Artists' Television Access

October 7: David Finkelstein’s “Suggestive Gestures”

Tuesday, October 7, 2014, 8:00 pm, $7-$10
Traveling along the path of a labyrinth, the viewer passes through a series of extremely diverse landscapes, which are created through lush animation, evocative orchestral music, and rich dialog, in which words are used as much for rhythm and texture as they are for meaning. A man and woman guide us on this trip, taking us past gently falling Mondrian paintings, violent car crashes and bombing raids, and a pair of dancing, multicolored boxes, among many other settings. Based on an improvised performance, ‘Suggestive Gestures’ leads us gradually and indirectly towards a mysterious animal, hiding in the center of the maze.Director David Finkelstein characterizes his film as a ‘landscape.’ Words, images, and music are all used to evoke a series of changing textures and an evolving inner landscape, which the viewer is free to enjoy in the same way one enjoys a captivating view: by savoring the spatial and color relationships, and becoming immersed in the mood and emotional flavor of each scene, without necessarily expecting the experience to make statements or tell a story. The words, all improvised by Finkelstein and actress Cassie Terman, become physical objects in the scene, where they literally create the landscape and generate the volatile, changing moods of the piece. ‘Gertrude Stein was the first one to suggest that language could be used to create a landscape, rather than tell a story,’ says Finkelstein, ‘and her idea is still proving to be a fruitful way to make performances and films.’Despite the abstract nature of the film, many viewers will still see implicit meanings in the imagery.
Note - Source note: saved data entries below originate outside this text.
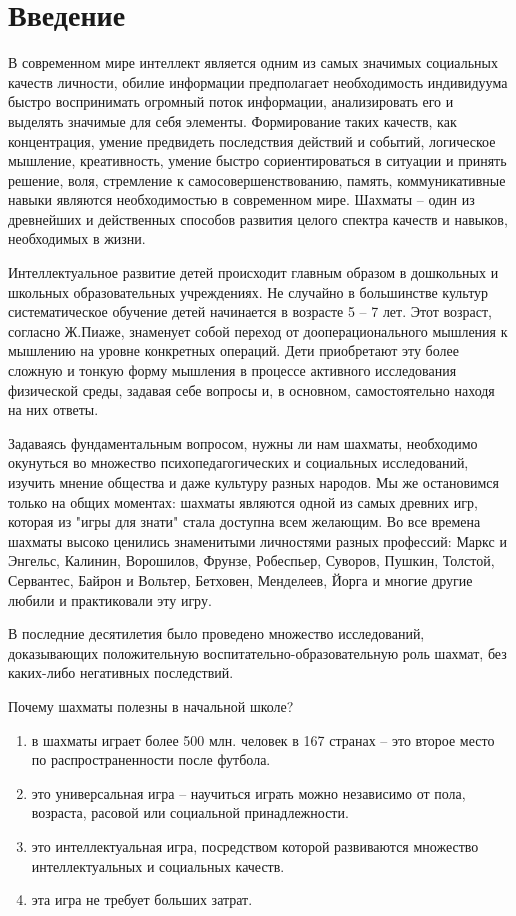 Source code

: \chapter*{Введение}

В современном мире интеллект является одним из самых значимых социальных качеств личности, обилие информации предполагает необходимость индивидуума быстро воспринимать огромный поток информации, анализировать его и выделять значимые для себя элементы. Формирование таких качеств, как концентрация, умение предвидеть последствия действий и событий, логическое мышление, креативность, умение быстро сориентироваться в ситуации и принять решение, воля, стремление к самосовершенствованию, память, коммуникативные навыки являются необходимостью в современном мире. Шахматы -- один из древнейших и действенных способов развития целого спектра качеств и навыков, необходимых в жизни.

Интеллектуальное развитие детей происходит главным образом в дошкольных и школьных образовательных учреждениях. Не случайно в большинстве культур систематическое обучение детей начинается в возрасте 5 -- 7 лет. Этот возраст, согласно Ж.Пиаже, знаменует собой переход от дооперационального мышления к мышлению на уровне конкретных операций. Дети приобретают эту более сложную и тонкую форму мышления в процессе активного исследования физической среды, задавая себе вопросы и, в основном, самостоятельно находя на них ответы.

Задаваясь фундаментальным вопросом, нужны ли нам шахматы, необходимо окунуться во множество психопедагогических и социальных исследований, изучить мнение общества и даже культуру разных народов. Мы же остановимся только на общих моментах: шахматы являются одной из самых древних игр, которая из "игры для знати" стала доступна всем желающим. Во все времена шахматы высоко ценились знаменитыми личностями разных профессий: Маркс и Энгельс, Калинин, Ворошилов, Фрунзе, Робеспьер, Суворов, Пушкин, Толстой, Сервантес, Байрон и Вольтер, Бетховен, Менделеев, Йорга и многие другие любили и практиковали эту игру.

В последние десятилетия было проведено множество исследований, доказывающих положительную воспитательно-образовательную роль шахмат, без каких-либо негативных последствий.

Почему шахматы полезны в начальной школе?

\begin{enumerate}
\item в шахматы играет более 500 млн. человек в 167 странах -- это второе место по распространенности после футбола.
\item это универсальная игра -- научиться играть можно независимо от пола, возраста, расовой или социальной принадлежности.
\item это интеллектуальная игра, посредством которой развиваются множество интеллектуальных и социальных качеств.
\item эта игра не требует больших затрат.
\end{enumerate}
The image of the labyrinth and multiple references to the myth of the Minotaur call to mind the Jungian notion of the need we have to confront the monster within us, in order to embrace our whole nature and become free. Created and performed by David Finkelstein and Cassie Tunick, Music, editing, and visual design by David Finkelstein, 75 min.

Bio

DAVID FINKELSTEIN was recently invited to perform and show his work at the Traverse Video festival in Toulouse, France. His video work has been featured in one man shows at Artist Television Access (San Francisco), CRS (New York), Robert Beck Memorial Cinema (New York), Echo Park Film Center and LA Filmforum (Los Angeles), Medicine Show (New York), MSU Moorheard, and with Ross Wilbanks at Light Factory and Pura Vida in North Carolina. His work has been screened in the Brainwash Film Festival, Traverse Video (France), Leeds International Festival (UK), Cinesonika (Canada), Experiments in Cinema, Les Instants Vidéo, Les Inattendus, Denver Underground Festival, Brick Theater, 1078 Gallery, Arthouse Festival, Outer Film Fest, Free Form Film Festival, Ybor Festival, Rubric Video, WRO (Poland) Festival, New Vision Cinema, Athens (Ohio) Film Fest, Dahlonega Film Festival, VideoBardo, Exground, Valleyfest, Big MiniDV Festival, Park City Film Music Festival, the Puget Sound Cinema Society, the Downstream Film Festival, the Silver Lake Festival, EXP2, New Filmmakers, Bearded Child Festival, X-Fest, SinCiné, and Gemini CollisionWorks. Altogether, his video works have won twelve awards at five different Festivals, including the Grand Festival Award from the Berkeley Video and Film Festival for “Born in Mid-Flight” and “Best of Festival: Experimental” from the Brooklyn Arts Council Film Festival for “Earth and Moon in Love.” He has been commissioned three times to create videos for the Outmusic Awards, and these videos were subsequently shown on the PrideVision cable network and the PBS series “Under the Pink Carpet.” His work has been funded by The Fund for Creative Communities, The Field, Movement Research, Meet the Composer, The Brooklyn Arts Exchange, BACA, and other sources.